Opposition parties criticised the Government for overseeing a “crumbling” NHS estate, with Labour questioning the future of the pledge to build 40 new hospitals as set out in the Tories’ 2019 election manifesto. Shadow health secretary Wes Streeting, who wrote to ministers requesting the costs, said: “Rishi Sunak appears to have ditched the 40 new hospitals pledge, adding one more failure to the Conservatives’ record of overpromising and underdelivering.
“The Conservatives literally didn’t fix the hospital roof when the sun was shining and now the NHS is crumbling. Patients are paying the price for the Conservatives’ failure with longer waits, while taxpayers are paying more but getting less thanks to delays.”
Liberal Democrat health spokeswoman and deputy leader Daisy Cooper said: “The Conservative Government is systematically failing our NHS. Across our country, too many NHS buildings which people rely on are life-expired or crumbling.
“Patients and staff are being let down and now the true extent of our run-down hospitals has been revealed. With hospitals crumbling, A&E waits soaring, and nurses being taken for granted by ministers, it’s clearer than ever that Britain will never trust the Conservative Party with the NHS again.”
The 2021/22 bill for reducing the maintenance backlog was £1.4 billion, compared with £895 million the previous year, and up from £404 million in 2017/18. The head of an influential cross-party committee of MPs last week questioned the Government about the new hospitals programme, as he claimed the NHS was “spending money on make do and mend”.
Steve Brine, Conservative chairman of the Health and Social Care Committee, highlighted “pretty significant delays” to parts of the programme, adding: “I hear that from colleagues across the House who speak to me as chair of this committee.”

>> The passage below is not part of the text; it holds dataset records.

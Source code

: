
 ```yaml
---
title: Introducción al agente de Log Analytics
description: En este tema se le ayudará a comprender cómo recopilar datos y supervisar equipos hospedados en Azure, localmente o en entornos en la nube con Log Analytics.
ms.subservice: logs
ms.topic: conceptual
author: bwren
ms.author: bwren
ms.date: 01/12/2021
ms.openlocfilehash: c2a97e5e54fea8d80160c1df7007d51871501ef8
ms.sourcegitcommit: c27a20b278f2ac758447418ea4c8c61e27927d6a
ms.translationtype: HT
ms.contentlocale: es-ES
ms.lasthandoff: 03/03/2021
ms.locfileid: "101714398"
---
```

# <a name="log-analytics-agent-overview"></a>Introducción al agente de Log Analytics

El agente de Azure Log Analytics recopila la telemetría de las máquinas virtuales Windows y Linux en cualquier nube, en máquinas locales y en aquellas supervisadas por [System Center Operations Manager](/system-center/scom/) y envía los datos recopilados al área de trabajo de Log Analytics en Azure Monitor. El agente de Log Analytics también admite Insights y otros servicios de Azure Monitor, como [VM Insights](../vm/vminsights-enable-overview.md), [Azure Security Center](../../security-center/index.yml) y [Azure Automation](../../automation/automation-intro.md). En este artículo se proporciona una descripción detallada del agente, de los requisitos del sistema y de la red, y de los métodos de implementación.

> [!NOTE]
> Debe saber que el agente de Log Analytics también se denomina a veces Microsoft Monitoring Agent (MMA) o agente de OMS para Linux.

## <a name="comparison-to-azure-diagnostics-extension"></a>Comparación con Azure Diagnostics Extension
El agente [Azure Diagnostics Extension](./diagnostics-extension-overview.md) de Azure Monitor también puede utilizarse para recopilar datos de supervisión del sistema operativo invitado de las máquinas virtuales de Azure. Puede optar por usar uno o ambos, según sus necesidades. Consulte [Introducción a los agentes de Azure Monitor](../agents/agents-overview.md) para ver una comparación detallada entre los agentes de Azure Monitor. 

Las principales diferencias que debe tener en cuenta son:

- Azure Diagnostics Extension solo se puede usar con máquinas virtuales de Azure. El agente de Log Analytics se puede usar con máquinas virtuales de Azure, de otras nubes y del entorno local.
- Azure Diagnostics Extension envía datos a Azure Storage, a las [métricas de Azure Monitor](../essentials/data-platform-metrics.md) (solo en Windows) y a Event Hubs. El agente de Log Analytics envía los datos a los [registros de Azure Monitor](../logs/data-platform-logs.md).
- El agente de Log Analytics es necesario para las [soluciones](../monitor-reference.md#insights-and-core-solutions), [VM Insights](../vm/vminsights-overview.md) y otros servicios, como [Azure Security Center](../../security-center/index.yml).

Health Secretary Steve Barclay told the committee there is “probably no issue that is raised more frequently with me by parliamentary colleagues”. He said the NHS needed “a fundamental shift away from bespoke local designs by local chief execs to a more standardised, modular, modern method of construction approach” to ensure new hospitals are built quickly and to budget.
A Department of Health and Social Care spokesperson said: “We have invested record sums to upgrade NHS buildings and facilities, so that trusts can continue to provide the best possible quality of care. We have committed to eradicate RAAC (reinforced autoclaved aerated concrete) from the NHS estate by 2035 and are protecting patient and staff safety in the interim period, including investing over £685 million to directly address urgent risks.
“We have invested £3.7 billion for the first four years of the New Hospital Programme and remain committed to all schemes that have been announced as part of it. We continue to work closely with trusts on their plans for new hospitals and are working through the recommendations for individual schemes.”